Monday, October 21, 2013

Where Art Thou Joy?

A couple weeks ago I was talking to a new student attending our church. As we talked about life, the church, and our stories, the conversation shifted to the topic of "trusting God". As I began to just share from my own life and how even now, more than ever, I am learning to trust the Lord. And as I shared, there came a point where this individual interjected and said "It's weird to hear you talk about learning to trust the Lord because I see you every Sunday on the worship team and think 'everyone up there has it all figured out and doesn't struggle with anything'."

I laughed.

"I don't have anything figured out" I responded. In fact, if you were to sit down with any of those who stand before the congregation on a Sunday morning, they would openly admit they don't have everything figured out nor are they the "model" Christian.

I have found myself in a season where joy is just not mine. It's something I must work for. Something I must work very hard for. There are many things now that make me frustrated and angry - things I never before was even fazed by. It seems as though I have little to no grace, patience, kindness, love, compassion, or empathy.

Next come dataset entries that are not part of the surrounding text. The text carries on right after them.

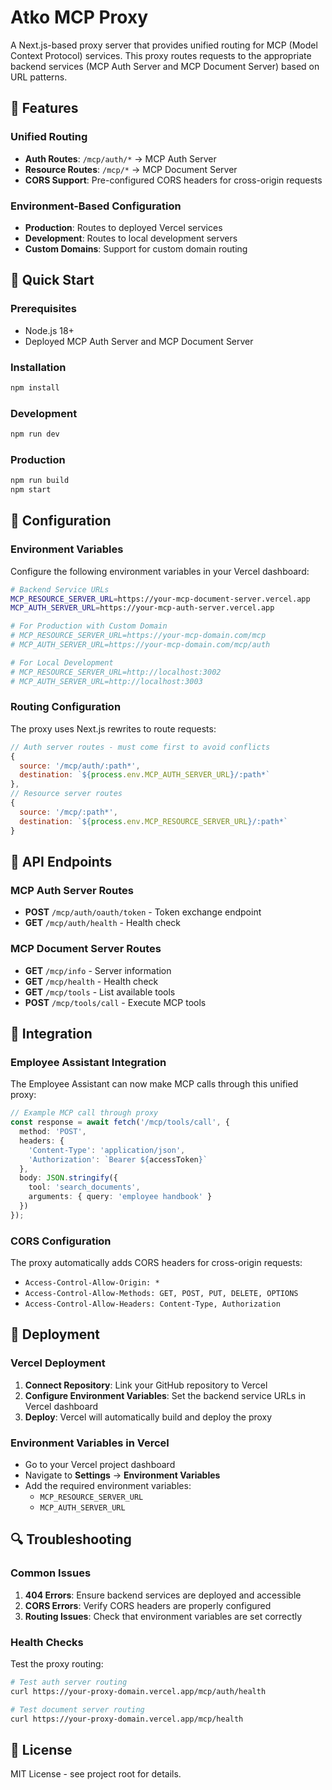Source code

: # Atko MCP Proxy

A Next.js-based proxy server that provides unified routing for MCP (Model Context Protocol) services. This proxy routes requests to the appropriate backend services (MCP Auth Server and MCP Document Server) based on URL patterns.

## 🌟 Features

### Unified Routing
- **Auth Routes**: `/mcp/auth/*` → MCP Auth Server
- **Resource Routes**: `/mcp/*` → MCP Document Server
- **CORS Support**: Pre-configured CORS headers for cross-origin requests

### Environment-Based Configuration
- **Production**: Routes to deployed Vercel services
- **Development**: Routes to local development servers
- **Custom Domains**: Support for custom domain routing

## 🚀 Quick Start

### Prerequisites
- Node.js 18+
- Deployed MCP Auth Server and MCP Document Server

### Installation
```bash
npm install
```

### Development
```bash
npm run dev
```

### Production
```bash
npm run build
npm start
```

## 🔧 Configuration

### Environment Variables
Configure the following environment variables in your Vercel dashboard:

```bash
# Backend Service URLs
MCP_RESOURCE_SERVER_URL=https://your-mcp-document-server.vercel.app
MCP_AUTH_SERVER_URL=https://your-mcp-auth-server.vercel.app

# For Production with Custom Domain
# MCP_RESOURCE_SERVER_URL=https://your-mcp-domain.com/mcp
# MCP_AUTH_SERVER_URL=https://your-mcp-domain.com/mcp/auth

# For Local Development
# MCP_RESOURCE_SERVER_URL=http://localhost:3002
# MCP_AUTH_SERVER_URL=http://localhost:3003
```

### Routing Configuration
The proxy uses Next.js rewrites to route requests:

```javascript
// Auth server routes - must come first to avoid conflicts
{
  source: '/mcp/auth/:path*',
  destination: `${process.env.MCP_AUTH_SERVER_URL}/:path*`
},
// Resource server routes  
{
  source: '/mcp/:path*',
  destination: `${process.env.MCP_RESOURCE_SERVER_URL}/:path*`
}
```

## 📡 API Endpoints

### MCP Auth Server Routes
- **POST** `/mcp/auth/oauth/token` - Token exchange endpoint
- **GET** `/mcp/auth/health` - Health check

### MCP Document Server Routes
- **GET** `/mcp/info` - Server information
- **GET** `/mcp/health` - Health check
- **GET** `/mcp/tools` - List available tools
- **POST** `/mcp/tools/call` - Execute MCP tools

## 🔗 Integration

### Employee Assistant Integration
The Employee Assistant can now make MCP calls through this unified proxy:

```typescript
// Example MCP call through proxy
const response = await fetch('/mcp/tools/call', {
  method: 'POST',
  headers: {
    'Content-Type': 'application/json',
    'Authorization': `Bearer ${accessToken}`
  },
  body: JSON.stringify({
    tool: 'search_documents',
    arguments: { query: 'employee handbook' }
  })
});
```

### CORS Configuration
The proxy automatically adds CORS headers for cross-origin requests:
- `Access-Control-Allow-Origin: *`
- `Access-Control-Allow-Methods: GET, POST, PUT, DELETE, OPTIONS`
- `Access-Control-Allow-Headers: Content-Type, Authorization`

## 🚀 Deployment

### Vercel Deployment
1. **Connect Repository**: Link your GitHub repository to Vercel
2. **Configure Environment Variables**: Set the backend service URLs in Vercel dashboard
3. **Deploy**: Vercel will automatically build and deploy the proxy

### Environment Variables in Vercel
- Go to your Vercel project dashboard
- Navigate to **Settings** → **Environment Variables**
- Add the required environment variables:
  - `MCP_RESOURCE_SERVER_URL`
  - `MCP_AUTH_SERVER_URL`

## 🔍 Troubleshooting

### Common Issues
1. **404 Errors**: Ensure backend services are deployed and accessible
2. **CORS Errors**: Verify CORS headers are properly configured
3. **Routing Issues**: Check that environment variables are set correctly

### Health Checks
Test the proxy routing:
```bash
# Test auth server routing
curl https://your-proxy-domain.vercel.app/mcp/auth/health

# Test document server routing
curl https://your-proxy-domain.vercel.app/mcp/health
```

## 📄 License

MIT License - see project root for details.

Instead, somehow, somewhere, cynicisim, harsh words, negativity, sarcasim, that has all replaced what was once the fruit of the Spirit.

Everyday, I find myself really battling these things. Although many around me may be surprised to hear this, I actually work really hard to not be negative and harsh. Believe it or not, what I say is the filtered responses. (Scary I know.)

And as much as I really want to just turn on the "joy switch", I can't. I honestly long for the days goneby where joy, love, a carefree spirit were mine. Where those around weren't negatively impacted by my words or mood. I used to bring the joy, the laughter, the encouraging word to the party. Now I arrive and if I do speak, it often is not joyful.

I hate this.

And this too weighs on my soul which causes me to be even more frustrated and joyless. It's a cyclical cycle where I desperately need God to intervene.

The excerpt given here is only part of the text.